A graph model based blockchain implementation for increasing performance and security in decentralized ledger systems

Blockchains are being recently used as a supporting technology framework for decentralized applications requiring functionalities such as exchange of value through tokens, cryptocurrency and smart contracts. In this paper, we have developed a decentralized application model in Python, where blockchain data are stored in a Neo4j graph database. Following the basic principles of Ethereum blockchain network, we implemented a Casper-like consensus mechanism and tested its effectiveness in achieving finality. For block proposing, we employed both Proof of Work and Proof of Stake protocols and examined how participants' incentives and consensus criteria differ according to each one.
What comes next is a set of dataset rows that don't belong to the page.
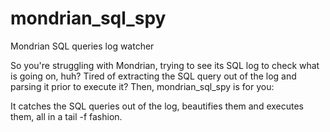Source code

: # mondrian_sql_spy
Mondrian SQL queries log watcher

So you're struggling with Mondrian, trying to see its SQL log to check what is going on, huh?
Tired of extracting the SQL query out of the log and parsing it prior to execute it?
Then, mondrian_sql_spy is for you:

It catches the SQL queries out of the log, beautifies them and executes them, all in a tail -f fashion.

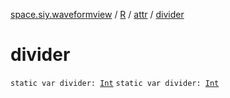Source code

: [space.siy.waveformview](../../index.md) / [R](../index.md) / [attr](index.md) / [divider](./divider.md)

# divider

`static var divider: `[`Int`](https://kotlinlang.org/api/latest/jvm/stdlib/kotlin/-int/index.html)
`static var divider: `[`Int`](https://kotlinlang.org/api/latest/jvm/stdlib/kotlin/-int/index.html)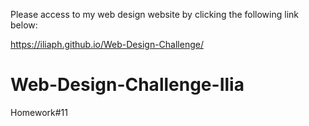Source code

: Please access to my web design website by clicking the following link below:

https://iliaph.github.io/Web-Design-Challenge/



# Web-Design-Challenge-Ilia
Homework#11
A major part of this work is to incorporate the graph model in the functionality of the blockchain and its components, while also exploiting its benefits in data analysis by finding relationships between data and extracting their true value. Through this approach, we were able to monitor and visualize changes in blockchain data in various use case scenarios. Lastly, we ran a series of simulated experiments to test the efficiency of the implemented technologies and mechanisms in preventing the most common blockchain attacks such as the 51% Attack, Catastrophic Crashes and Attack from dynamic validator sets. We show how the modelling of the blockchain data as a distributed graph can assist protocols operations, enhance their security, and facilitate the application of analytical methods to the stored information through path-dependent queries.